■ Activity ■
The expected response is a copy of every line in the entries below that includes the word "activities".

══ Data provided

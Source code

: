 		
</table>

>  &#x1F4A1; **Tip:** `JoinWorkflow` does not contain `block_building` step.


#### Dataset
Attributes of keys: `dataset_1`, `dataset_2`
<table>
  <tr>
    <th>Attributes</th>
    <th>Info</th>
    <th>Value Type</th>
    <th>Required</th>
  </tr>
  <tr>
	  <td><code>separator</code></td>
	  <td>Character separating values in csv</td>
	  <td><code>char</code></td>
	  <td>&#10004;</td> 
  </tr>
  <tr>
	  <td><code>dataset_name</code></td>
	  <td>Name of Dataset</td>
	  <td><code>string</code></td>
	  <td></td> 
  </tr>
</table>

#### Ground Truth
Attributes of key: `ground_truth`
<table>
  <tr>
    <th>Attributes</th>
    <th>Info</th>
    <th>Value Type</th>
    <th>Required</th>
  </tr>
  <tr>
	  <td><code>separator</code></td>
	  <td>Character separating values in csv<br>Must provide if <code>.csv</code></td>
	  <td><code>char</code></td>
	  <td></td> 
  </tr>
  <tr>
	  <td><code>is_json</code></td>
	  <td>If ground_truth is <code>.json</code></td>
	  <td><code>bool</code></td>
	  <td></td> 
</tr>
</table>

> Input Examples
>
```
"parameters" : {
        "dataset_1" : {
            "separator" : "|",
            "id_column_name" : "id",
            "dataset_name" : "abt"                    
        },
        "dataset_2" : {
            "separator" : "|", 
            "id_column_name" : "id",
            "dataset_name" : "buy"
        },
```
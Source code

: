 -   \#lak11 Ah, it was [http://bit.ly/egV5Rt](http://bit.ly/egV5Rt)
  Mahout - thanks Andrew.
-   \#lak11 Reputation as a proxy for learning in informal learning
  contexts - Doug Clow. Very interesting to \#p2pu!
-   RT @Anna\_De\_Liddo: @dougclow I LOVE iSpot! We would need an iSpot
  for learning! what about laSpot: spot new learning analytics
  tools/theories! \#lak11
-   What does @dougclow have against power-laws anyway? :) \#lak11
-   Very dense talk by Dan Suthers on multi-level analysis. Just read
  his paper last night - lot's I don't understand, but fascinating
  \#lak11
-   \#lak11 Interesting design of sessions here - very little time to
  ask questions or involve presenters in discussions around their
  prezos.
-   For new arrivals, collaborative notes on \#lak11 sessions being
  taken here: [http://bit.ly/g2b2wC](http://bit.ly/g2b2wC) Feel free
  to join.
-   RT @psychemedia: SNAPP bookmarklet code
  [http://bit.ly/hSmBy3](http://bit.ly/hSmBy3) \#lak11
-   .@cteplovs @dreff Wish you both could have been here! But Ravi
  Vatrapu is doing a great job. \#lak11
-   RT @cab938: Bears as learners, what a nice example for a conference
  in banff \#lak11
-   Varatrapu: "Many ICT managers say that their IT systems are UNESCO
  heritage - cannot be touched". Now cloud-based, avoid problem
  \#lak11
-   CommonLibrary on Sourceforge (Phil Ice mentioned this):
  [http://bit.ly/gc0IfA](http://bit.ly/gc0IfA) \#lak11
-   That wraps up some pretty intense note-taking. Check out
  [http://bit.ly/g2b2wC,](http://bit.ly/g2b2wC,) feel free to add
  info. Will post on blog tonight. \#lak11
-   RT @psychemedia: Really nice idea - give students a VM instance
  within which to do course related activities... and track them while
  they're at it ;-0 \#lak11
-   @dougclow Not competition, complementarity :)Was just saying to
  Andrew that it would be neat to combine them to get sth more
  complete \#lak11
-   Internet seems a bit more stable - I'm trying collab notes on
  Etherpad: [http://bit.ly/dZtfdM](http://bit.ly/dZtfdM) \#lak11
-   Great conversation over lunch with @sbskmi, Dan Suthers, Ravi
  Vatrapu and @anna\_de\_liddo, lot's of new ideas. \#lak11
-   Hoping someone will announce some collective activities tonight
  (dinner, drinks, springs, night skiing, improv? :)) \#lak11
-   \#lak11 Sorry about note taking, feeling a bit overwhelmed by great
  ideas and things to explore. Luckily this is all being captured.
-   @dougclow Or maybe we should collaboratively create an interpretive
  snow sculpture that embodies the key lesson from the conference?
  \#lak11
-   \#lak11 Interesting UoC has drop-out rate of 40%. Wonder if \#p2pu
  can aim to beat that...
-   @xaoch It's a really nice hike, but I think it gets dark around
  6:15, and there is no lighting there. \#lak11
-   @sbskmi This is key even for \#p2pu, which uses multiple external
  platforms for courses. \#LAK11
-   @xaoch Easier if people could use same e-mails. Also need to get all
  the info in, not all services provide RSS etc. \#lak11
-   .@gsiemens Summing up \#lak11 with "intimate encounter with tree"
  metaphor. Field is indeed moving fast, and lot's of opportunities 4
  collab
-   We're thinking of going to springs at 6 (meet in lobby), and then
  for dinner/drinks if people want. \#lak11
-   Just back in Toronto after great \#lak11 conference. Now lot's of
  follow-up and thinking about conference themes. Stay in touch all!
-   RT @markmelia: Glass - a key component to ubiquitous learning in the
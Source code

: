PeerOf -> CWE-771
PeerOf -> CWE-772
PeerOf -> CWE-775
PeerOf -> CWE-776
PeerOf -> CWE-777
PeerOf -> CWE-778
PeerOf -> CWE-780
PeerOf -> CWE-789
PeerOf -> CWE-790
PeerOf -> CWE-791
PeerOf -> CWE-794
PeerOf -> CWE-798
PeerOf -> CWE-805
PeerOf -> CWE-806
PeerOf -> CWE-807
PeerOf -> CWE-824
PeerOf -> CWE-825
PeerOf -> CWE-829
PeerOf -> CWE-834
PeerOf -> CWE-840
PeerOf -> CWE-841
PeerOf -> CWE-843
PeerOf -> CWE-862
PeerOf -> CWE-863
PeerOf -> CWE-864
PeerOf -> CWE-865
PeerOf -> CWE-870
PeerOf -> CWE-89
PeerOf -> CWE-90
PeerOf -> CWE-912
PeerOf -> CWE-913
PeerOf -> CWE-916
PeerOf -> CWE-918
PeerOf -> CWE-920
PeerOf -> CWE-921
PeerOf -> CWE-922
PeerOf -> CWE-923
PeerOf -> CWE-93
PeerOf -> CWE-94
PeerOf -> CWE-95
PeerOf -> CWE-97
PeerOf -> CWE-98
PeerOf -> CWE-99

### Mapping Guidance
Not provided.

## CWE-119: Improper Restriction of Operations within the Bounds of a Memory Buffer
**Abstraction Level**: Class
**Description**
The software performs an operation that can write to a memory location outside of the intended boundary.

════
══ Data provided

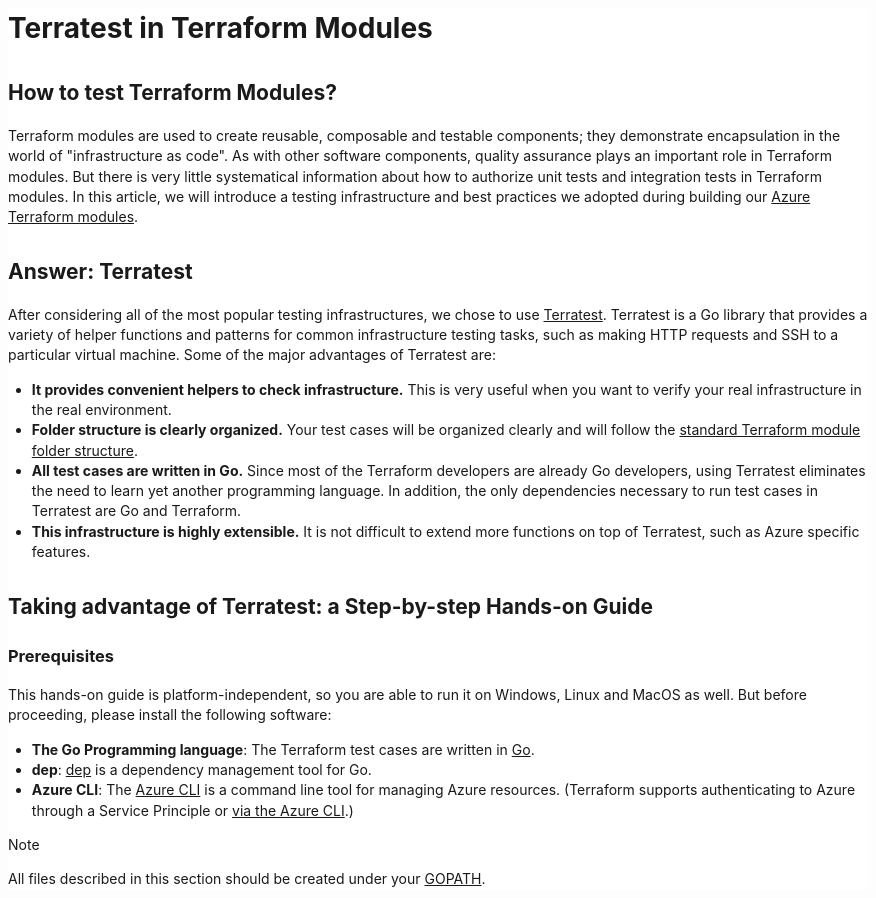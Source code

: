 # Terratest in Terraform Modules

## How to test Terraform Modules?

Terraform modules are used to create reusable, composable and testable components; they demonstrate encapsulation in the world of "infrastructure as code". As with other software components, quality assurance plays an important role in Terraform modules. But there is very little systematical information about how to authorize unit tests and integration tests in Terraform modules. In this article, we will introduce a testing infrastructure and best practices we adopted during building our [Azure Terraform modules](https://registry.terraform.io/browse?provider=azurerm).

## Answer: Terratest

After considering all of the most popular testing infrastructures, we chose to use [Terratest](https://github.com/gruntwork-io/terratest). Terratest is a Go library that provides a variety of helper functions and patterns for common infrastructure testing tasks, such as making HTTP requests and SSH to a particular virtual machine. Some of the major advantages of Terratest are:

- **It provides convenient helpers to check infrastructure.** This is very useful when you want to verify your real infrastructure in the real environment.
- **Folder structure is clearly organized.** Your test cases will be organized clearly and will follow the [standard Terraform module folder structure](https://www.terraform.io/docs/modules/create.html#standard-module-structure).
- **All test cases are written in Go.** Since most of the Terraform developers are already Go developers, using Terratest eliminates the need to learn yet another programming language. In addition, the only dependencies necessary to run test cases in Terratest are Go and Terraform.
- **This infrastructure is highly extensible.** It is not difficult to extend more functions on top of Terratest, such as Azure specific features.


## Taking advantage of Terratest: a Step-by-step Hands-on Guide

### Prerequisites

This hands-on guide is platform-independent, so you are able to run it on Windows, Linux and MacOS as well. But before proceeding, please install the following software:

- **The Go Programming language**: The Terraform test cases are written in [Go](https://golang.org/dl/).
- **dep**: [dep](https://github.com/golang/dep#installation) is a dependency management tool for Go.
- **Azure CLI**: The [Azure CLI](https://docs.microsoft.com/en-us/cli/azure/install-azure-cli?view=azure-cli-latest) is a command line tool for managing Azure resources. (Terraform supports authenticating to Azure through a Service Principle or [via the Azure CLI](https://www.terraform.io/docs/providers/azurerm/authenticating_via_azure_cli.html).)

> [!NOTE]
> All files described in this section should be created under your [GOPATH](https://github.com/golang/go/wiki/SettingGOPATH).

════

■ Solution to the exercise ■
  within which to do course related activities... and track them while
-   Hoping someone will announce some collective activities tonight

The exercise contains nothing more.